The original diesel engine could also run on peanut oil (not biodiesel).
The gelling problem though is a real problem with veggie oil or biodiesel.
if you run with oil preheater - used chip oil (well filtered) or even straight oil runs on some cars with no problems
My bro tested his Citroen 1.9 TD at a MOT center and had 1/5th the particulate emisions (IIRC withouth checking from years back).
(His car didn't have a proper oil preheater - just worked well with the stuff) -- also they have to have the right model fuel pump (standard fitting or could be retrofit easily - just different part from another year) else the weaker ones die -- running on filtered but untreated raw oil.
His car gained 20mph to its top speed on used chip oil.
+ was smoother and quieter running.
is great stuff - but messy to get and deal with yourself.
[citation][nom]Curnel_D[/nom]What we really need is a mass produced hydrogen engine. Me and a few other guys converted a moped to hydrogen a few summers ago, and it's still running strong. Just fill the tank full of water, seal it up, and you're good to go.[/citation]
You cannot run a car on water. That is a completely ridiculous myth perpetuated by internet ads and uneducated suckers who read them. If you use electrolysis to split the water then capture the hydrogen, THEN you can run the car on water. But then you're really just running the car on the battery you're using to split the water and you might as well just carry a battery that doesn't suffer from the negatives of hydrogen compression, storage, cooling, and protection from crashes.
[citation][nom]Curnel_D[/nom]Whew... You're really getting worked up. I don't think anyone is going to run out and start pouring barely sieved french fry oil in their vehicles on this guy's word.[/citation]
So, you're telling me I just ruined my car?
Called "LOLA". I can only resume the writer is a complete nerd who doesn't understand either the conversion of oils to become energy sources, or even realise that "LOLA" is the name of the manufacturer of the car's main chassis/hardware.

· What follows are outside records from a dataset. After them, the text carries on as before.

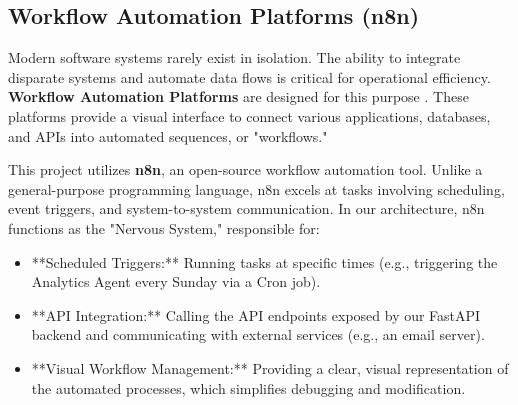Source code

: 

\subsection{Workflow Automation Platforms (n8n)}
\label{subsec:n8n}

Modern software systems rarely exist in isolation. The ability to integrate disparate systems and automate data flows is critical for operational efficiency. \textbf{Workflow Automation Platforms} are designed for this purpose \cite{FIND_CITATION_PLEASE}. These platforms provide a visual interface to connect various applications, databases, and APIs into automated sequences, or "workflows."

This project utilizes \textbf{n8n}, an open-source workflow automation tool. Unlike a general-purpose programming language, n8n excels at tasks involving scheduling, event triggers, and system-to-system communication. In our architecture, n8n functions as the "Nervous System," responsible for:
\begin{itemize}
    \item **Scheduled Triggers:** Running tasks at specific times (e.g., triggering the Analytics Agent every Sunday via a Cron job).
    \item **API Integration:** Calling the API endpoints exposed by our FastAPI backend and communicating with external services (e.g., an email server).
    \item **Visual Workflow Management:** Providing a clear, visual representation of the automated processes, which simplifies debugging and modification.
\end{itemize}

Lola isn't the name given to this unique car/project LOL.
What kind of exhaust fumes does this car put off? I bet they are just as toxic as any other diesel fuel. Whether the amounts of sulfur are lower doesn't matter... it is still pumping out toxic gas. I don't care how you put it. Your BURNING OIL.
[citation][nom]Curnel_D[/nom]Electrolysis isn't nearly as advanced as you make it out to sound. And not nearly as demanding as far as power goes. Sure, it'd take a good battery, but no more than an additional power source and an efficient alternator to keep it flowing. The rest of the details are the same kind of details that are worked through with current vehicles. Hydrogen powered cars are only impossible to the people who think it's too hard.[/citation]

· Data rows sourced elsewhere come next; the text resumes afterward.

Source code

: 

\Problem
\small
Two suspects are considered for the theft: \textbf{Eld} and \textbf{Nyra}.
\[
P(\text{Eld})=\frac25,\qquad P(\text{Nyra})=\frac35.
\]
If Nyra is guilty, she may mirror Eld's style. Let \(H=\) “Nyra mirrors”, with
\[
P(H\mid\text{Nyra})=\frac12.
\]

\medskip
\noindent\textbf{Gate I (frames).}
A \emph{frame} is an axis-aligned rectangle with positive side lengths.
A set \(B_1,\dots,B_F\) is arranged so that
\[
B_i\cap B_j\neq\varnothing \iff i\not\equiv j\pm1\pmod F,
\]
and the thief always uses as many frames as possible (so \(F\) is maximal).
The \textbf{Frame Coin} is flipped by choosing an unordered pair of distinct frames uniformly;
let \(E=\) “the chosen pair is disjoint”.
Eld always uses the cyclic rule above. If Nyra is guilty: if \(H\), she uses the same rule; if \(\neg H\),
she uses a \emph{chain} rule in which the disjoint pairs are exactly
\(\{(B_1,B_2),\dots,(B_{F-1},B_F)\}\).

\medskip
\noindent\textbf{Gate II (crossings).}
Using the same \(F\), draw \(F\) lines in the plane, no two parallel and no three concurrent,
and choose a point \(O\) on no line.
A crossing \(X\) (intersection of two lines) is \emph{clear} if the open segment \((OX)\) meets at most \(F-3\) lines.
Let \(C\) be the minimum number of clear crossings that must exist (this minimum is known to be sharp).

I think his underlying point was that it would be more efficient to just use an electric motor.
electrolysis on board doesn't make sense for hydrogen vehicles.
However, hydrogen fueled cars start to make sense when the combined efficiency of hydrogen production, and the conversion in the fuel cell to electricity, and the conversion in the motor to movement, becomes more energy efficient than just straight using a battery to power the motor.
Maybe a chemicle reaction to free up tonnes of hydrogen is what is being used at the moment?